When requesting page content (e.g. mobile-sections-lead) for a page that is a redirect, the app expects to receive an HTTP 302 response, with a resolved location header, which tells our network library to automatically re-request the page with the resolved title.

In the general case, this seems to work correctly. However, when the app sets the Cache-Control header to be no-cache, the endpoint actually returns the body of the unresolved redirect page, without giving a 302 status, which is messing up some of our logic in the app.

The strange thing is that this doesn't happen every time.
For example, if you run the following curl command:

curl -v https://en.wikipedia.org/api/rest_v1/page/mobile-sections-lead/Obama

...it consistently gives a HTTP 302 status, which is what we expect.
However, if you run this curl command:

curl -v --header "Cache-Control: no-cache" https://en.wikipedia.org/api/rest_v1/page/mobile-sections-lead/Obama

...about 50% of the time it returns HTTP 302, but the other times it returns HTTP 200, with the actual content of the redirected page, which is not what we expect.

NB: the app uses the Cache-Control header for managing whether content should be cached locally vs. saved for offline use vs. forced to refresh from the network.

Event Timeline

mobrovac added subscribers: ema, BBlack, mobrovac.

This is strange indeed. This part of the logic is handled by Varnish. @BBlack @ema would you be able to explain why a RESTBase-issued redirect doesn't make it through in the case no-cache is supplied by the client?

@Dbrant note that sending Cache-Control: no-cache is pointless, because Varnish strips it away.
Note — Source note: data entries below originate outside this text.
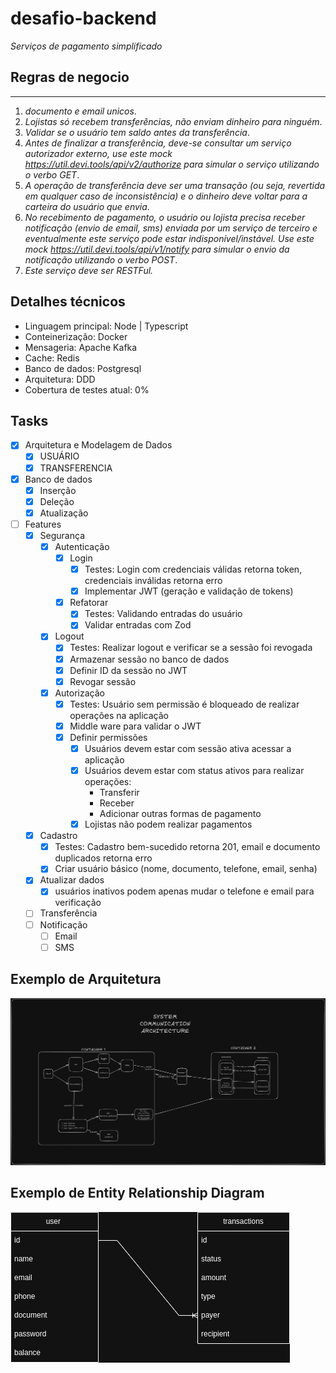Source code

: # desafio-backend

_Serviços de pagamento simplificado_

## Regras de negocio

---

1. _documento e email unicos_.
2. _Lojistas só recebem transferências, não enviam dinheiro para ninguém_.
3. _Validar se o usuário tem saldo antes da transferência_.
4. _Antes de finalizar a transferência, deve-se consultar um serviço autorizador externo, use este
   mock https://util.devi.tools/api/v2/authorize para simular o serviço utilizando o verbo GET_.
5. _A operação de transferência deve ser uma transação (ou seja, revertida em qualquer caso de inconsistência) e o
   dinheiro deve voltar para a carteira do usuário que envia_.
6. _No recebimento de pagamento, o usuário ou lojista precisa receber notificação (envio de email, sms) enviada por um
   serviço de terceiro e eventualmente este serviço pode estar indisponível/instável. Use este
   mock https://util.devi.tools/api/v1/notify para simular o envio da notificação utilizando o verbo POST_.
7. _Este serviço deve ser RESTFul._

## Detalhes técnicos

- Linguagem principal: Node | Typescript
- Conteinerização: Docker
- Mensageria: Apache Kafka
- Cache: Redis
- Banco de dados: Postgresql
- Arquitetura: DDD
- Cobertura de testes atual: 0%

## Tasks

- [X] Arquitetura e Modelagem de Dados
    - [X] USUÁRIO
    - [x] TRANSFERENCIA
- [X] Banco de dados
    - [x] Inserção
    - [X] Deleção
    - [X] Atualização
- [ ] Features
    - [X] Segurança
        - [X] Autenticação
            - [X] Login
                - [X] Testes: Login com credenciais válidas retorna token, credenciais inválidas retorna erro
                - [X] Implementar JWT (geração e validação de tokens)
            - [X] Refatorar
                - [X] Testes: Validando entradas do usuário
                - [X] Validar entradas com Zod
        - [X] Logout
            - [X] Testes: Realizar logout e verificar se a sessão foi revogada
            - [X] Armazenar sessão no banco de dados
            - [X] Definir ID da sessão no JWT
            - [X] Revogar sessão
        - [X] Autorização
            - [X] Testes: Usuário sem permissão é bloqueado de realizar operações na aplicação
            - [X] Middle ware para validar o JWT
            - [X] Definir permissões
                - [X] Usuários devem estar com sessão ativa acessar a aplicação
                - [X] Usuários devem estar com status ativos para realizar operações:
                    - Transferir
                    - Receber
                    - Adicionar outras formas de pagamento
                - [X] Lojistas não podem realizar pagamentos
    - [X] Cadastro
        - [X] Testes: Cadastro bem-sucedido retorna 201, email e documento duplicados retorna erro
        - [X] Criar usuário básico (nome, documento, telefone, email, senha)
    - [X] Atualizar dados
        - [X] usuários inativos podem apenas mudar o telefone e email para verificação
    - [ ] Transferência
    - [ ] Notificação
        - [ ] Email
        - [ ] SMS

## Exemplo de Arquitetura

![](https://github.com/c1r5/desafio-backend/blob/main/images/backend-challenge-arquitetura-inicial.png?raw=true)

## Exemplo de Entity Relationship Diagram

![](https://github.com/c1r5/desafio-backend/blob/main/images/backend-challenge-ERD.png?raw=true)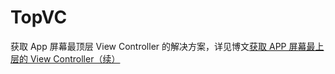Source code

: # TopVC
获取 App 屏幕最顶层 View Controller 的解决方案，详见博文[获取 APP 屏幕最上层的 View Controller（续）](http://www.jianshu.com/p/eaadb4d397d6)
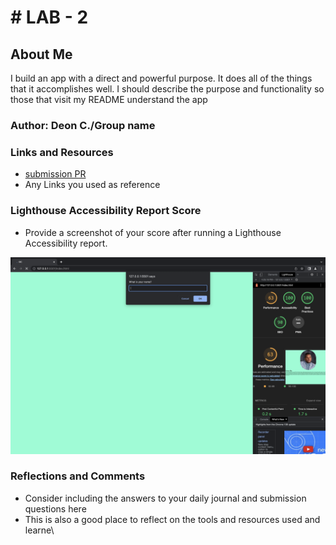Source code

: # # LAB - 2

## About Me

I build an app with a direct and powerful purpose. It does all of the things that it accomplishes well. I should describe the purpose and functionality so those that visit my README understand the app

### Author: Deon C./Group name

### Links and Resources

* [submission PR](http://xyz.com)
* Any Links you used as reference

### Lighthouse Accessibility Report Score

* Provide a screenshot of your score after running a Lighthouse Accessibility report.

![Screenshot](img/LHClass2.png)

### Reflections and Comments

* Consider including the answers to your daily journal and submission questions here
* This is also a good place to reflect on the tools and resources used and learne\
In principle, this kind of variation wouldn't be problematic for us, but the real problem is that when the response comes back as HTTP 200 with the redirected content, there's no indication of the target title to which the page redirects. i.e. both displaytitle and normalizedtitle still specify the redirect name, whereas the content comes from the target article.

See also T134464 . I think part of the problem is the VCL worked out in that ticket ( https://gerrit.wikimedia.org/r/#/c/287104/4/templates/varnish/text-frontend.inc.vcl.erb followed up by https://gerrit.wikimedia.org/r/#/c/287659/2/templates/varnish/text-frontend.inc.vcl.erb ) isn't correct. It works right for the case we're looking at, but causes false sharing of the s/302/200/ behavior to requests that do not have an explicit ?redirect=false as well. There's probably some other bits I don't yet understand, though, because the varying 302+200 responses I observe also claim all cache layers were operating in pass mode, which shouldn't allow shared cache objects...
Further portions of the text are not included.